- What you should do
Check every line of the entries that follow, and copy the ones containing "development".

- Data to examine
========================

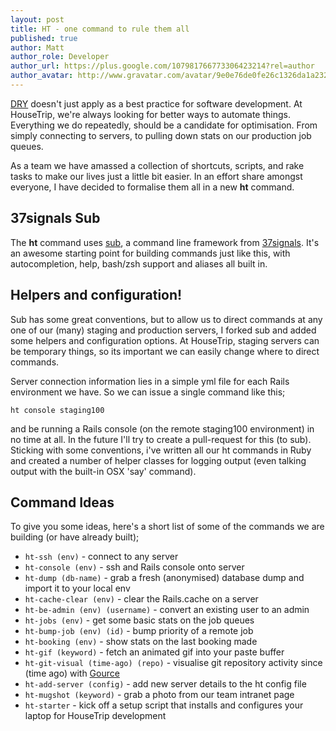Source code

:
 ```yaml
---
layout: post
title: HT - one command to rule them all
published: true
author: Matt
author_role: Developer
author_url: https://plus.google.com/107981766773306423214?rel=author
author_avatar: http://www.gravatar.com/avatar/9e0e76de0fe26c1326da1a232d4dd2f2?s=36
---
```

[DRY](http://en.wikipedia.org/wiki/Don't_repeat_yourself) doesn't just apply as a best practice for software development.  At HouseTrip, we're always looking for better ways to automate things.  Everything we do repeatedly, should be a candidate for optimisation.  From simply connecting to servers, to pulling down stats on our production job queues.

As a team we have amassed a collection of shortcuts, scripts, and rake tasks to make our lives just a little bit easier.  In an effort share amongst everyone, I have decided to formalise them all in a new **ht** command.

## 37signals Sub

The **ht** command uses [sub](https://github.com/37signals/sub), a command line framework from [37signals](http://37signals.com/svn/posts/3264-automating-with-convention-introducing-sub).  It's an awesome starting point for building commands just like this, with autocompletion, help, bash/zsh support and aliases all built in.

## Helpers and configuration!

Sub has some great conventions, but to allow us to direct commands at any one of our (many) staging and production servers, I forked sub and added some helpers and configuration options.  At HouseTrip, staging servers can be temporary things, so its important we can easily change where to direct commands.

Server connection information lies in a simple yml file for each Rails environment we have.  So we can issue a single command like this;

`ht console staging100`

and be running a Rails console (on the remote staging100 environment) in no time at all.  In the future I'll try to create a pull-request for this (to sub).  Sticking with some conventions, i've written all our ht commands in Ruby and created a number of helper classes for logging output (even talking output with the built-in OSX 'say' command).

## Command Ideas

To give you some ideas, here's a short list of some of the commands we are building (or have already built);

* `ht-ssh (env)` - connect to any server
* `ht-console (env)` - ssh and Rails console onto server
* `ht-dump (db-name)` - grab a fresh (anonymised) database dump and import it to your local env
* `ht-cache-clear (env)` - clear the Rails.cache on a server
* `ht-be-admin (env) (username)` - convert an existing user to an admin
* `ht-jobs (env)` - get some basic stats on the job queues
* `ht-bump-job (env) (id)` - bump priority of a remote job
* `ht-booking (env)` - show stats on the last booking made
* `ht-gif (keyword)` - fetch an animated gif into your paste buffer
* `ht-git-visual (time-ago) (repo)` - visualise git repository activity since (time ago) with [Gource](http://code.google.com/p/gource/)
* `ht-add-server (config)` - add new server details to the ht config file
* `ht-mugshot (keyword)` - grab a photo from our team intranet page
* `ht-starter` - kick off a setup script that installs and configures your laptop for HouseTrip development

========================

- Response
[DRY](http://en.wikipedia.org/wiki/Don't_repeat_yourself) doesn't just apply as a best practice for software development.  At HouseTrip, we're always looking for better ways to automate things.  Everything we do repeatedly, should be a candidate for optimisation.  From simply connecting to servers, to pulling down stats on our production job queues.
* `ht-starter` - kick off a setup script that installs and configures your laptop for HouseTrip development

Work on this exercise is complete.